(Records from a data source)
◇ ◇ ◇ ◇ ◇
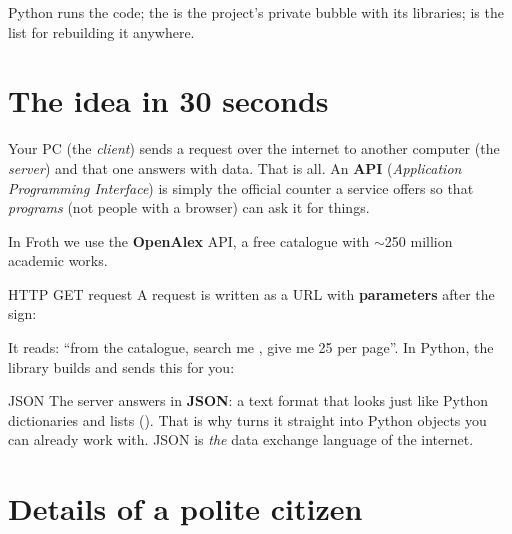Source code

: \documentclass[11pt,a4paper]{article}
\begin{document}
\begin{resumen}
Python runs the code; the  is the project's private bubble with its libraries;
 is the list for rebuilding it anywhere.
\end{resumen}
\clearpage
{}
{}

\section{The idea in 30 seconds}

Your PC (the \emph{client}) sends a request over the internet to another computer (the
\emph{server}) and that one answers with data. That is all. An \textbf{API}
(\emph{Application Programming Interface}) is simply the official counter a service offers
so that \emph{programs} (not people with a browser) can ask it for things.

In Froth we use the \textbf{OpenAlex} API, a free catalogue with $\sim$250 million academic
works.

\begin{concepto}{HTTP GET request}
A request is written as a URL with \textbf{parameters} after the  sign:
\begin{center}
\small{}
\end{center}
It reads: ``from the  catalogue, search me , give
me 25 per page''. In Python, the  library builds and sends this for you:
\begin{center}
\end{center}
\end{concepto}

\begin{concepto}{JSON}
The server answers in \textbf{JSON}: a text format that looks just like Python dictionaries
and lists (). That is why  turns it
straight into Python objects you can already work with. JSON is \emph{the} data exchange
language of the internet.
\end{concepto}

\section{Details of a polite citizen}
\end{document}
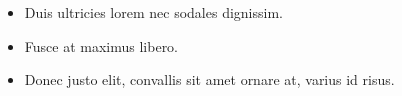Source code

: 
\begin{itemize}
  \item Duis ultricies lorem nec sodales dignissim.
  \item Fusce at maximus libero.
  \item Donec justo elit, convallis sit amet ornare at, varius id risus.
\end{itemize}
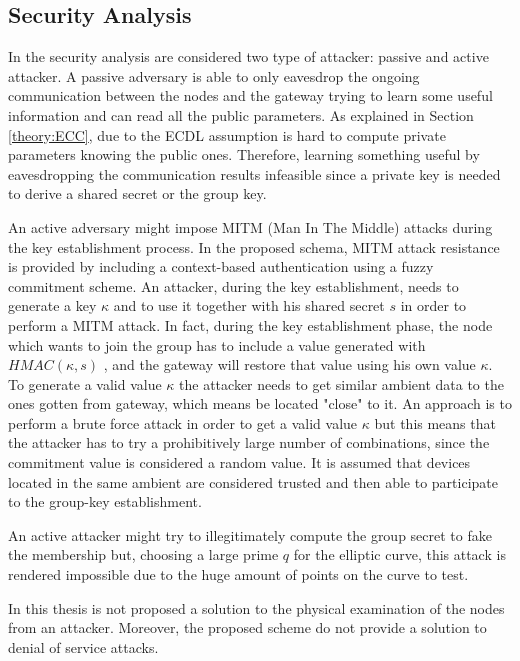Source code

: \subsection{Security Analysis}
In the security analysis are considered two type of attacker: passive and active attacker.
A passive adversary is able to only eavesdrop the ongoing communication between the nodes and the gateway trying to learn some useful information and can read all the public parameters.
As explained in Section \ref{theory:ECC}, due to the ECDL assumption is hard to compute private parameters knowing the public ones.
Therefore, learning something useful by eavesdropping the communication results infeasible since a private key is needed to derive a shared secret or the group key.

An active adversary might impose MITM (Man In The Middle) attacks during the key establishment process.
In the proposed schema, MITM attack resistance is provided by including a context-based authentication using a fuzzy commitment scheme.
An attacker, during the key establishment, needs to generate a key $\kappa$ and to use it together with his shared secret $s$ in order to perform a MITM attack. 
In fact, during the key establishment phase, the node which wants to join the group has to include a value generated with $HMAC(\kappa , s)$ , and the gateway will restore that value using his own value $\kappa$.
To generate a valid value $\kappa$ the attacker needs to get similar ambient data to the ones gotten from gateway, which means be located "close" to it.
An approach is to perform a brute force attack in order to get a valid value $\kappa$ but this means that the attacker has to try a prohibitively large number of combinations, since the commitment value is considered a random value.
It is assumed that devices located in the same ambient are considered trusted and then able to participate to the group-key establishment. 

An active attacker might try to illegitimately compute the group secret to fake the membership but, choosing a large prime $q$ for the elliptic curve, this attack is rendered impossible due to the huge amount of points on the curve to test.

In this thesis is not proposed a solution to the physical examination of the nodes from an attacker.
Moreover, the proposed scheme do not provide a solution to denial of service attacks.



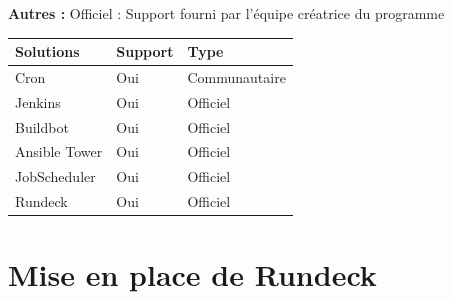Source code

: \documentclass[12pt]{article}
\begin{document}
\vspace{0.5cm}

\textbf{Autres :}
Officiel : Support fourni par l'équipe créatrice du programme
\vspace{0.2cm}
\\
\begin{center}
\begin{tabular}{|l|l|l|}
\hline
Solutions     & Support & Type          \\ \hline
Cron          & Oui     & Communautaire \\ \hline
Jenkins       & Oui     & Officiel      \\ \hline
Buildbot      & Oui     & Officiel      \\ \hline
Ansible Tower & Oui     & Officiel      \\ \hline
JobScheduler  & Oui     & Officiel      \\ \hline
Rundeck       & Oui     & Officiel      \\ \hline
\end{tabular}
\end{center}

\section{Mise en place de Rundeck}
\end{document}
◇ ◇ ◇ ◇ ◇
◆ **Prompt**
Write out every record above exactly as it stands, but leave out the pictures.

◆ **Output of the exercise**
Source code

: \documentclass[11pt,a4paper]{article}
\begin{document}
\begin{resumen}
Python runs the code; the  is the project's private bubble with its libraries;
 is the list for rebuilding it anywhere.
\end{resumen}
\clearpage
{}
{}

\section{The idea in 30 seconds}

Your PC (the \emph{client}) sends a request over the internet to another computer (the
\emph{server}) and that one answers with data. That is all. An \textbf{API}
(\emph{Application Programming Interface}) is simply the official counter a service offers
so that \emph{programs} (not people with a browser) can ask it for things.

In Froth we use the \textbf{OpenAlex} API, a free catalogue with $\sim$250 million academic
works.

\begin{concepto}{HTTP GET request}
A request is written as a URL with \textbf{parameters} after the  sign:
\begin{center}
\small{}
\end{center}
It reads: ``from the  catalogue, search me , give
me 25 per page''. In Python, the  library builds and sends this for you:
\begin{center}
\end{center}
\end{concepto}

\begin{concepto}{JSON}
The server answers in \textbf{JSON}: a text format that looks just like Python dictionaries
and lists (). That is why  turns it
straight into Python objects you can already work with. JSON is \emph{the} data exchange
language of the internet.
\end{concepto}

\section{Details of a polite citizen}
\end{document}
Source code

: 
\begin{itemize}
  \item Duis ultricies lorem nec sodales dignissim.
  \item Fusce at maximus libero.
  \item Donec justo elit, convallis sit amet ornare at, varius id risus.
\end{itemize}
Source code

: \subsection{Security Analysis}
In the security analysis are considered two type of attacker: passive and active attacker.
A passive adversary is able to only eavesdrop the ongoing communication between the nodes and the gateway trying to learn some useful information and can read all the public parameters.
As explained in Section \ref{theory:ECC}, due to the ECDL assumption is hard to compute private parameters knowing the public ones.
Therefore, learning something useful by eavesdropping the communication results infeasible since a private key is needed to derive a shared secret or the group key.

An active adversary might impose MITM (Man In The Middle) attacks during the key establishment process.
In the proposed schema, MITM attack resistance is provided by including a context-based authentication using a fuzzy commitment scheme.
An attacker, during the key establishment, needs to generate a key $\kappa$ and to use it together with his shared secret $s$ in order to perform a MITM attack. 
In fact, during the key establishment phase, the node which wants to join the group has to include a value generated with $HMAC(\kappa , s)$ , and the gateway will restore that value using his own value $\kappa$.
To generate a valid value $\kappa$ the attacker needs to get similar ambient data to the ones gotten from gateway, which means be located "close" to it.
An approach is to perform a brute force attack in order to get a valid value $\kappa$ but this means that the attacker has to try a prohibitively large number of combinations, since the commitment value is considered a random value.
It is assumed that devices located in the same ambient are considered trusted and then able to participate to the group-key establishment. 

An active attacker might try to illegitimately compute the group secret to fake the membership but, choosing a large prime $q$ for the elliptic curve, this attack is rendered impossible due to the huge amount of points on the curve to test.

In this thesis is not proposed a solution to the physical examination of the nodes from an attacker.
Moreover, the proposed scheme do not provide a solution to denial of service attacks.



Source code

: \documentclass[12pt]{article}
\begin{document}
\vspace{0.5cm}

\textbf{Autres :}
Officiel : Support fourni par l'équipe créatrice du programme
\vspace{0.2cm}
\\
\begin{center}
\begin{tabular}{|l|l|l|}
\hline
Solutions     & Support & Type          \\ \hline
Cron          & Oui     & Communautaire \\ \hline
Jenkins       & Oui     & Officiel      \\ \hline
Buildbot      & Oui     & Officiel      \\ \hline
Ansible Tower & Oui     & Officiel      \\ \hline
JobScheduler  & Oui     & Officiel      \\ \hline
Rundeck       & Oui     & Officiel      \\ \hline
\end{tabular}
\end{center}

\section{Mise en place de Rundeck}
\end{document}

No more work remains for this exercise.